#### [What is required]
In the records below, find the lines that include "dependencies" and copy each.

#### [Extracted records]
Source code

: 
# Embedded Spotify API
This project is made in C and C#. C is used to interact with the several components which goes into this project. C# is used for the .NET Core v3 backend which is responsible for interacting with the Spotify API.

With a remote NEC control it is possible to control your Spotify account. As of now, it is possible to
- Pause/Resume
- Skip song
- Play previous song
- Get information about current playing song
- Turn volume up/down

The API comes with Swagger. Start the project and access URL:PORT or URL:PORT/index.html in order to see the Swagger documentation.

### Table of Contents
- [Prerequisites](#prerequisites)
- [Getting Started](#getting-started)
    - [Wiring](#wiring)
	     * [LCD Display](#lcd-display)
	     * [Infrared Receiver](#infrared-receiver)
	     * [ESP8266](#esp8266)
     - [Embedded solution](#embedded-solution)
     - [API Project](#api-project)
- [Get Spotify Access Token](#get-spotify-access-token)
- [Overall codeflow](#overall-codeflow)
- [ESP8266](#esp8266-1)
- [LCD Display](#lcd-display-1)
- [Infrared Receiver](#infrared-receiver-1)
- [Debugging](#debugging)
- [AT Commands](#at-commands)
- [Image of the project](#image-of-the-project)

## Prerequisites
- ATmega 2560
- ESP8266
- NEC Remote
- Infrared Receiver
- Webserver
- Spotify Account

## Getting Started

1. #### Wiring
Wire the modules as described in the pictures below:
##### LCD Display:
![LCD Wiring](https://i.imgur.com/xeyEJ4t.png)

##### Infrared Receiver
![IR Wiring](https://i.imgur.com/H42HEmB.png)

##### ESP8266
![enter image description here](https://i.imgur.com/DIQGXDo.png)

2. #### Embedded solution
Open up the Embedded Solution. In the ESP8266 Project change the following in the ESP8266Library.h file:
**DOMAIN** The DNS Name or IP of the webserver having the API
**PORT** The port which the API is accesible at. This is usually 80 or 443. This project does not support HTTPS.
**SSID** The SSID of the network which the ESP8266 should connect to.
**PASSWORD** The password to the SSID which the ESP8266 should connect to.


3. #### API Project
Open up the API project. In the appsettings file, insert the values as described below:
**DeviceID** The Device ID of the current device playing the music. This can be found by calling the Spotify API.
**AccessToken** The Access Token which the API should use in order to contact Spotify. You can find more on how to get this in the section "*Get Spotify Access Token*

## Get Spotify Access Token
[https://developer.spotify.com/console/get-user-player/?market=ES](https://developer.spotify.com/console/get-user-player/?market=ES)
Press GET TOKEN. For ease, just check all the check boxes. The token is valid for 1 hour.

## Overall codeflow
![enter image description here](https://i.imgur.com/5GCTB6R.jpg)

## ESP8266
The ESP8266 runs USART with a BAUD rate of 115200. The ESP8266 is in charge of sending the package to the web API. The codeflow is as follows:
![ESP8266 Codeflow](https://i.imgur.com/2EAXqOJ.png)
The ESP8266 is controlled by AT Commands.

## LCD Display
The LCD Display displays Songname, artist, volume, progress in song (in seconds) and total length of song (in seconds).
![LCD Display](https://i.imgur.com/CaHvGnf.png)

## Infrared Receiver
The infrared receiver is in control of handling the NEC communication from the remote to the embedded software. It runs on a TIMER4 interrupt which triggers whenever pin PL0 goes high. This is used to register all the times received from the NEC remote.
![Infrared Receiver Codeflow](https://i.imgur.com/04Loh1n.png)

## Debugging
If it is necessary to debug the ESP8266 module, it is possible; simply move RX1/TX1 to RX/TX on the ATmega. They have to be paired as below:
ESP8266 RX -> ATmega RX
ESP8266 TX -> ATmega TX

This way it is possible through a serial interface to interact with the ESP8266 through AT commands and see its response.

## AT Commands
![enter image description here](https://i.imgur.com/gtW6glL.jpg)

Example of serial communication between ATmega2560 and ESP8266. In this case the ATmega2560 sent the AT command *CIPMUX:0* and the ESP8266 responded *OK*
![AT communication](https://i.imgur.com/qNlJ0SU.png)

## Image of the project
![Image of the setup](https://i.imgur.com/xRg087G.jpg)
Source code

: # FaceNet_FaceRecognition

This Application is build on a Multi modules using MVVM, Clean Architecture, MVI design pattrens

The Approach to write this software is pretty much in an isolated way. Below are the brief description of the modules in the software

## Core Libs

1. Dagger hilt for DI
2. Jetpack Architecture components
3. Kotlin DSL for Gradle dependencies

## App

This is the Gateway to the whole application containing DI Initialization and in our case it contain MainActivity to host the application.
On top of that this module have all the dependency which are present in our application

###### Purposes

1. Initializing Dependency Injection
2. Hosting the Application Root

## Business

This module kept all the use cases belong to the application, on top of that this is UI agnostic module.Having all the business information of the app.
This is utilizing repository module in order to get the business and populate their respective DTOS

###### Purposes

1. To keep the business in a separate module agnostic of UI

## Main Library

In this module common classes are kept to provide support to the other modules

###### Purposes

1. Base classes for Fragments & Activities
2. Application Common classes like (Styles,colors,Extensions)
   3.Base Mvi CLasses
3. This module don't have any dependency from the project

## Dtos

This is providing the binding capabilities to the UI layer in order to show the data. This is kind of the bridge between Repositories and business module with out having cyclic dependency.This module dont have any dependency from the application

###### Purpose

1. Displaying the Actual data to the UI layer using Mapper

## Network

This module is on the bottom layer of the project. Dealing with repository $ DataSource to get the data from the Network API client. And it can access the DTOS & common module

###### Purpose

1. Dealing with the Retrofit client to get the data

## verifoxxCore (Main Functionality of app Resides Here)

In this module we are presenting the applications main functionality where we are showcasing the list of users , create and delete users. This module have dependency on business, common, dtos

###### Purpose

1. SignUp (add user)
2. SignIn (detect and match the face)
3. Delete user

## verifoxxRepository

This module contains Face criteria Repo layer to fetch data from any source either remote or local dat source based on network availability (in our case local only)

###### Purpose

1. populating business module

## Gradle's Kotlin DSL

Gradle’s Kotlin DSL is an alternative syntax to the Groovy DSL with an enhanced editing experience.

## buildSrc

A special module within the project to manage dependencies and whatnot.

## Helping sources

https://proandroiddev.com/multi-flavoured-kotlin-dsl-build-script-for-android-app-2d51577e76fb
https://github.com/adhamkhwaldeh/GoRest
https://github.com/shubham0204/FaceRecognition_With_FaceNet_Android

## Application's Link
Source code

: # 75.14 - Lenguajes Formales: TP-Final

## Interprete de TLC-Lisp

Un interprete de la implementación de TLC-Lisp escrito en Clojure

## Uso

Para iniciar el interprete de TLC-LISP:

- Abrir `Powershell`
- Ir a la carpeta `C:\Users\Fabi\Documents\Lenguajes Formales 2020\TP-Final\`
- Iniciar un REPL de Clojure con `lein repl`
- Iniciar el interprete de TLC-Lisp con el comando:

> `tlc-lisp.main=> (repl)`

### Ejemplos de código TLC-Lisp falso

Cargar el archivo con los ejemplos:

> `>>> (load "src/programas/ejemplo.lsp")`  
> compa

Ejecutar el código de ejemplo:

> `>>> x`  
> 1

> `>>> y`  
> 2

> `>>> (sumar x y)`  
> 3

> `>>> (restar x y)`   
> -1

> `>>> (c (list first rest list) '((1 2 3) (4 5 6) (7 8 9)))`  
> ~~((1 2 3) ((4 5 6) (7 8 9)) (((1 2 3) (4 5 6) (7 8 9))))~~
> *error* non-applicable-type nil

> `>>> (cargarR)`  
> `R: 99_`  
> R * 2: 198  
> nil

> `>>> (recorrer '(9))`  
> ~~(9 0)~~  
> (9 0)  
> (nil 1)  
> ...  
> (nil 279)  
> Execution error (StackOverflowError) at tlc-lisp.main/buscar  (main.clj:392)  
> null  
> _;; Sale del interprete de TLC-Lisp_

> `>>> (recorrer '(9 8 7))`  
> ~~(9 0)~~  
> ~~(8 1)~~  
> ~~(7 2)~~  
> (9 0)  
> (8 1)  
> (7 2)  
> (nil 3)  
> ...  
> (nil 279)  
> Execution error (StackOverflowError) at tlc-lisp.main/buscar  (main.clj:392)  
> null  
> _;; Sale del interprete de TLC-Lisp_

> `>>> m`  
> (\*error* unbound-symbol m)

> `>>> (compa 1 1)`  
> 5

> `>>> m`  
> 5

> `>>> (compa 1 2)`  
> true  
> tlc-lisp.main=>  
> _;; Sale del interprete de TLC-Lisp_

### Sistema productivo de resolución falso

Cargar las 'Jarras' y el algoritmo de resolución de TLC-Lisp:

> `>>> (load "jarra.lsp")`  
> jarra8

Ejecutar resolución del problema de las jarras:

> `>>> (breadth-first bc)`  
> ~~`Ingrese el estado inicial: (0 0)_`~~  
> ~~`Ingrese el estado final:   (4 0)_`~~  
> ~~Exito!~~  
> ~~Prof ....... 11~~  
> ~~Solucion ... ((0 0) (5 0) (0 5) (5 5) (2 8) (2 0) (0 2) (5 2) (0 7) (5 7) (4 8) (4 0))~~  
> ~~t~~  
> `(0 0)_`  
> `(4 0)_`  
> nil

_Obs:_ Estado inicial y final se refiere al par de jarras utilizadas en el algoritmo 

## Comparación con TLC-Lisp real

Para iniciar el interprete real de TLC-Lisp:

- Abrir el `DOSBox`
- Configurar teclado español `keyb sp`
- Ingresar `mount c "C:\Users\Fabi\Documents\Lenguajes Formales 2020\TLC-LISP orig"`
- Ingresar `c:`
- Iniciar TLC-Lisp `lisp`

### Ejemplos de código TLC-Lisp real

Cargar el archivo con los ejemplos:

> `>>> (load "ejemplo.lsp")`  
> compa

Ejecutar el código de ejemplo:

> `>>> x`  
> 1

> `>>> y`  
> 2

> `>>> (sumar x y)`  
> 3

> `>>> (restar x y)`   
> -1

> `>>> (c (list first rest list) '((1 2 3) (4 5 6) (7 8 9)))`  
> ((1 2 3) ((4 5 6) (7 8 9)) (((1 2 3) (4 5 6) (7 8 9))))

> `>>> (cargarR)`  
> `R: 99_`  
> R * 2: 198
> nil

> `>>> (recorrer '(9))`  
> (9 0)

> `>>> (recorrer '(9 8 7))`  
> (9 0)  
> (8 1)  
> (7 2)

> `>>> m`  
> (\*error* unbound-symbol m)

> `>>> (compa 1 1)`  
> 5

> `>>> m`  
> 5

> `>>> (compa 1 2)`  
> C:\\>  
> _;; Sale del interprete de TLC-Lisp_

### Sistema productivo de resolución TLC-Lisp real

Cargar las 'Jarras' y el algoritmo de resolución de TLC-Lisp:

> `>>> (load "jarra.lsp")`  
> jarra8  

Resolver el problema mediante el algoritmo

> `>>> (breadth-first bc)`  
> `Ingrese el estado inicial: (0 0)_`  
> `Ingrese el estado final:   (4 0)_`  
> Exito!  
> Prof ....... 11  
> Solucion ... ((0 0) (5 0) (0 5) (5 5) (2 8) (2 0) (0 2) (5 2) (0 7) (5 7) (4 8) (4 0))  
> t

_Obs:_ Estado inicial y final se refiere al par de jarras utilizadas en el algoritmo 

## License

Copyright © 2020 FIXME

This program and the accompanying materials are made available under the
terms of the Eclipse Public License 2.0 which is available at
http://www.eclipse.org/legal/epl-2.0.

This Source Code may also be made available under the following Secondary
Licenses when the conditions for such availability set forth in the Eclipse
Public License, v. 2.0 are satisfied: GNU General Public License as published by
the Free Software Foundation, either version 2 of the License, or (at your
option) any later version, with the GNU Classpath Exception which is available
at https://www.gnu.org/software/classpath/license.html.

#### [Answer below]
3. Kotlin DSL for Gradle dependencies
A special module within the project to manage dependencies and whatnot.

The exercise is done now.